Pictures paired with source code
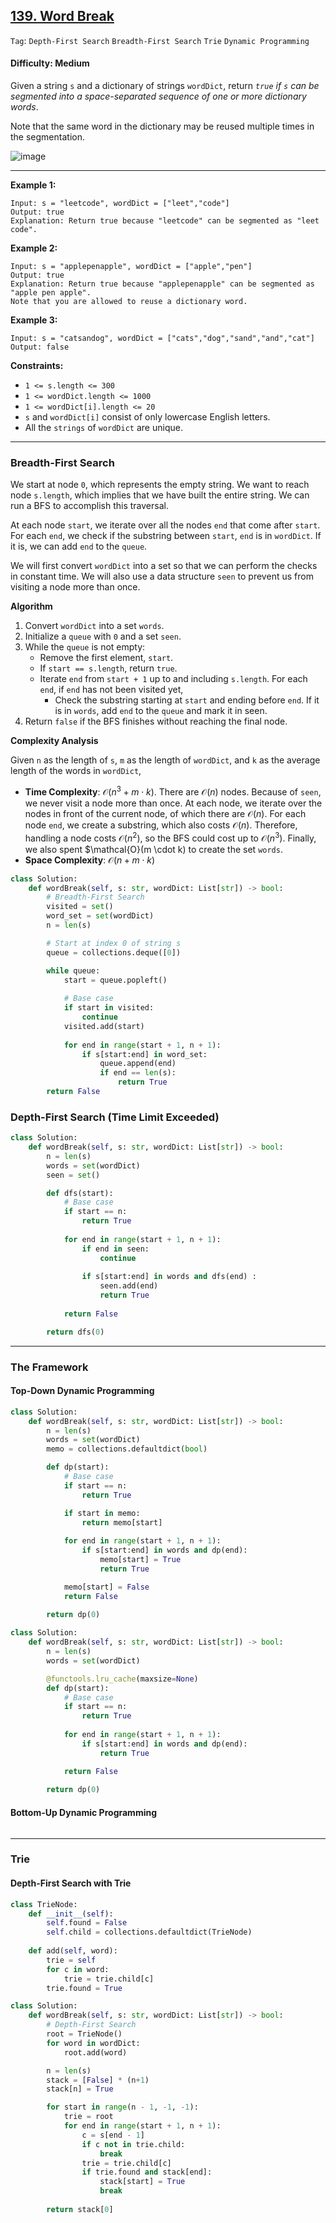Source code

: ## [139. Word Break](https://leetcode.com/problems/word-break)

```Tag```: ```Depth-First Search``` ```Breadth-First Search``` ```Trie``` ```Dynamic Programming```

#### Difficulty: Medium

Given a string ```s``` and a dictionary of strings ```wordDict```, return _```true``` if ```s``` can be segmented into a space-separated sequence of one or more dictionary words_.

Note that the same word in the dictionary may be reused multiple times in the segmentation.

![image](https://github.com/quananhle/Python/assets/35042430/e13855c8-e6ea-474c-a4f2-58dd96987b72)

---

__Example 1:__
```
Input: s = "leetcode", wordDict = ["leet","code"]
Output: true
Explanation: Return true because "leetcode" can be segmented as "leet code".
```

__Example 2:__
```
Input: s = "applepenapple", wordDict = ["apple","pen"]
Output: true
Explanation: Return true because "applepenapple" can be segmented as "apple pen apple".
Note that you are allowed to reuse a dictionary word.
```

__Example 3:__
```
Input: s = "catsandog", wordDict = ["cats","dog","sand","and","cat"]
Output: false
```

__Constraints:__

- ```1 <= s.length <= 300```
- ```1 <= wordDict.length <= 1000```
- ```1 <= wordDict[i].length <= 20```
- ```s``` and ```wordDict[i]``` consist of only lowercase English letters.
- All the ```strings``` of ```wordDict``` are unique.

---

### Breadth-First Search

We start at node ```0```, which represents the empty string. We want to reach node ```s.length```, which implies that we have built the entire string. We can run a BFS to accomplish this traversal.

At each node ```start```, we iterate over all the nodes ```end``` that come after ```start```. For each ```end```, we check if the substring between ```start```, ```end``` is in ```wordDict```. If it is, we can add ```end``` to the ```queue```.

We will first convert ```wordDict``` into a set so that we can perform the checks in constant time. We will also use a data structure ```seen``` to prevent us from visiting a node more than once.

__Algorithm__

1. Convert ```wordDict``` into a set ```words```.
2. Initialize a ```queue``` with ```0``` and a set ```seen```.
3. While the ```queue``` is not empty:
    - Remove the first element, ```start```.
    - If ```start == s.length```, return ```true```.
    - Iterate ```end``` from ```start + 1``` up to and including ```s.length```. For each ```end```, if ```end``` has not been visited yet,
        - Check the substring starting at ```start``` and ending before ```end```. If it is in ```words```, add ```end``` to the ```queue``` and mark it in seen.
4. Return ```false``` if the BFS finishes without reaching the final node.

__Complexity Analysis__

Given ```n``` as the length of ```s```, ```m``` as the length of ```wordDict```, and ```k``` as the average length of the words in ```wordDict```,

- __Time Complexity__: $\mathcal{O}(n^3 + m \cdot k)$. There are $\mathcal{O}(n)$ nodes. Because of ```seen```, we never visit a node more than once. At each node, we iterate over the nodes in front of the current node, of which there are $\mathcal{O}(n)$. For each node ```end```, we create a substring, which also costs $\mathcal{O}(n)$. Therefore, handling a node costs $\mathcal{O}(n^2)$, so the BFS could cost up to $\mathcal{O}(n^3)$. Finally, we also spent $\mathcal{O}(m \cdot k) to create the set ```words```.
- __Space Complexity__: $\mathcal{O}(n + m \cdot k)$

```Python
class Solution:
    def wordBreak(self, s: str, wordDict: List[str]) -> bool:
        # Breadth-First Search
        visited = set()
        word_set = set(wordDict)
        n = len(s)

        # Start at index 0 of string s
        queue = collections.deque([0])

        while queue:
            start = queue.popleft()
            
            # Base case
            if start in visited:
                continue
            visited.add(start)
            
            for end in range(start + 1, n + 1):
                if s[start:end] in word_set:
                    queue.append(end)
                    if end == len(s):
                        return True
        return False
```

### Depth-First Search (Time Limit Exceeded)

```Python
class Solution:
    def wordBreak(self, s: str, wordDict: List[str]) -> bool:
        n = len(s)
        words = set(wordDict)
        seen = set()

        def dfs(start):
            # Base case
            if start == n:
                return True
            
            for end in range(start + 1, n + 1):
                if end in seen:
                    continue
                
                if s[start:end] in words and dfs(end) :
                    seen.add(end)
                    return True
            
            return False

        return dfs(0)
```

---

### The Framework

#### Top-Down Dynamic Programming

```Python
class Solution:
    def wordBreak(self, s: str, wordDict: List[str]) -> bool:
        n = len(s)
        words = set(wordDict)
        memo = collections.defaultdict(bool)

        def dp(start):
            # Base case
            if start == n:
                return True

            if start in memo:
                return memo[start]
            
            for end in range(start + 1, n + 1):
                if s[start:end] in words and dp(end):
                    memo[start] = True
                    return True

            memo[start] = False
            return False
        
        return dp(0)
```

```Python
class Solution:
    def wordBreak(self, s: str, wordDict: List[str]) -> bool:
        n = len(s)
        words = set(wordDict)

        @functools.lru_cache(maxsize=None)
        def dp(start):
            # Base case
            if start == n:
                return True
            
            for end in range(start + 1, n + 1):
                if s[start:end] in words and dp(end):
                    return True

            return False
        
        return dp(0)
```

#### Bottom-Up Dynamic Programming

```Python

```

---

### Trie

#### Depth-First Search with Trie

```Python
class TrieNode:
    def __init__(self):
        self.found = False
        self.child = collections.defaultdict(TrieNode)
    
    def add(self, word):
        trie = self
        for c in word:
            trie = trie.child[c]
        trie.found = True

class Solution:
    def wordBreak(self, s: str, wordDict: List[str]) -> bool:
        # Depth-First Search
        root = TrieNode()
        for word in wordDict:
            root.add(word)

        n = len(s)
        stack = [False] * (n+1)
        stack[n] = True

        for start in range(n - 1, -1, -1):
            trie = root
            for end in range(start + 1, n + 1):
                c = s[end - 1]
                if c not in trie.child: 
                    break
                trie = trie.child[c]
                if trie.found and stack[end]:
                    stack[start] = True
                    break
        
        return stack[0]
```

### WORK ITEM
Leave the pictures out, then print every entry exactly as it reads.

### TASK SOLUTION
Source code

: ## [139. Word Break](https://leetcode.com/problems/word-break)

```Tag```: ```Depth-First Search``` ```Breadth-First Search``` ```Trie``` ```Dynamic Programming```

#### Difficulty: Medium

Given a string ```s``` and a dictionary of strings ```wordDict```, return _```true``` if ```s``` can be segmented into a space-separated sequence of one or more dictionary words_.

Note that the same word in the dictionary may be reused multiple times in the segmentation.

![image](https://github.com/quananhle/Python/assets/35042430/e13855c8-e6ea-474c-a4f2-58dd96987b72)

---

__Example 1:__
```
Input: s = "leetcode", wordDict = ["leet","code"]
Output: true
Explanation: Return true because "leetcode" can be segmented as "leet code".
```

__Example 2:__
```
Input: s = "applepenapple", wordDict = ["apple","pen"]
Output: true
Explanation: Return true because "applepenapple" can be segmented as "apple pen apple".
Note that you are allowed to reuse a dictionary word.
```

__Example 3:__
```
Input: s = "catsandog", wordDict = ["cats","dog","sand","and","cat"]
Output: false
```

__Constraints:__

- ```1 <= s.length <= 300```
- ```1 <= wordDict.length <= 1000```
- ```1 <= wordDict[i].length <= 20```
- ```s``` and ```wordDict[i]``` consist of only lowercase English letters.
- All the ```strings``` of ```wordDict``` are unique.

---

### Breadth-First Search

We start at node ```0```, which represents the empty string. We want to reach node ```s.length```, which implies that we have built the entire string. We can run a BFS to accomplish this traversal.

At each node ```start```, we iterate over all the nodes ```end``` that come after ```start```. For each ```end```, we check if the substring between ```start```, ```end``` is in ```wordDict```. If it is, we can add ```end``` to the ```queue```.

We will first convert ```wordDict``` into a set so that we can perform the checks in constant time. We will also use a data structure ```seen``` to prevent us from visiting a node more than once.

__Algorithm__

1. Convert ```wordDict``` into a set ```words```.
2. Initialize a ```queue``` with ```0``` and a set ```seen```.
3. While the ```queue``` is not empty:
    - Remove the first element, ```start```.
    - If ```start == s.length```, return ```true```.
    - Iterate ```end``` from ```start + 1``` up to and including ```s.length```. For each ```end```, if ```end``` has not been visited yet,
        - Check the substring starting at ```start``` and ending before ```end```. If it is in ```words```, add ```end``` to the ```queue``` and mark it in seen.
4. Return ```false``` if the BFS finishes without reaching the final node.

__Complexity Analysis__

Given ```n``` as the length of ```s```, ```m``` as the length of ```wordDict```, and ```k``` as the average length of the words in ```wordDict```,

- __Time Complexity__: $\mathcal{O}(n^3 + m \cdot k)$. There are $\mathcal{O}(n)$ nodes. Because of ```seen```, we never visit a node more than once. At each node, we iterate over the nodes in front of the current node, of which there are $\mathcal{O}(n)$. For each node ```end```, we create a substring, which also costs $\mathcal{O}(n)$. Therefore, handling a node costs $\mathcal{O}(n^2)$, so the BFS could cost up to $\mathcal{O}(n^3)$. Finally, we also spent $\mathcal{O}(m \cdot k) to create the set ```words```.
- __Space Complexity__: $\mathcal{O}(n + m \cdot k)$

```Python
class Solution:
    def wordBreak(self, s: str, wordDict: List[str]) -> bool:
        # Breadth-First Search
        visited = set()
        word_set = set(wordDict)
        n = len(s)

        # Start at index 0 of string s
        queue = collections.deque([0])

        while queue:
            start = queue.popleft()
            
            # Base case
            if start in visited:
                continue
            visited.add(start)
            
            for end in range(start + 1, n + 1):
                if s[start:end] in word_set:
                    queue.append(end)
                    if end == len(s):
                        return True
        return False
```

### Depth-First Search (Time Limit Exceeded)

```Python
class Solution:
    def wordBreak(self, s: str, wordDict: List[str]) -> bool:
        n = len(s)
        words = set(wordDict)
        seen = set()

        def dfs(start):
            # Base case
            if start == n:
                return True
            
            for end in range(start + 1, n + 1):
                if end in seen:
                    continue
                
                if s[start:end] in words and dfs(end) :
                    seen.add(end)
                    return True
            
            return False

        return dfs(0)
```

---

### The Framework

#### Top-Down Dynamic Programming

```Python
class Solution:
    def wordBreak(self, s: str, wordDict: List[str]) -> bool:
        n = len(s)
        words = set(wordDict)
        memo = collections.defaultdict(bool)

        def dp(start):
            # Base case
            if start == n:
                return True

            if start in memo:
                return memo[start]
            
            for end in range(start + 1, n + 1):
                if s[start:end] in words and dp(end):
                    memo[start] = True
                    return True

            memo[start] = False
            return False
        
        return dp(0)
```

```Python
class Solution:
    def wordBreak(self, s: str, wordDict: List[str]) -> bool:
        n = len(s)
        words = set(wordDict)

        @functools.lru_cache(maxsize=None)
        def dp(start):
            # Base case
            if start == n:
                return True
            
            for end in range(start + 1, n + 1):
                if s[start:end] in words and dp(end):
                    return True

            return False
        
        return dp(0)
```

#### Bottom-Up Dynamic Programming

```Python

```

---

### Trie

#### Depth-First Search with Trie

```Python
class TrieNode:
    def __init__(self):
        self.found = False
        self.child = collections.defaultdict(TrieNode)
    
    def add(self, word):
        trie = self
        for c in word:
            trie = trie.child[c]
        trie.found = True

class Solution:
    def wordBreak(self, s: str, wordDict: List[str]) -> bool:
        # Depth-First Search
        root = TrieNode()
        for word in wordDict:
            root.add(word)

        n = len(s)
        stack = [False] * (n+1)
        stack[n] = True

        for start in range(n - 1, -1, -1):
            trie = root
            for end in range(start + 1, n + 1):
                c = s[end - 1]
                if c not in trie.child: 
                    break
                trie = trie.child[c]
                if trie.found and stack[end]:
                    stack[start] = True
                    break
        
        return stack[0]
```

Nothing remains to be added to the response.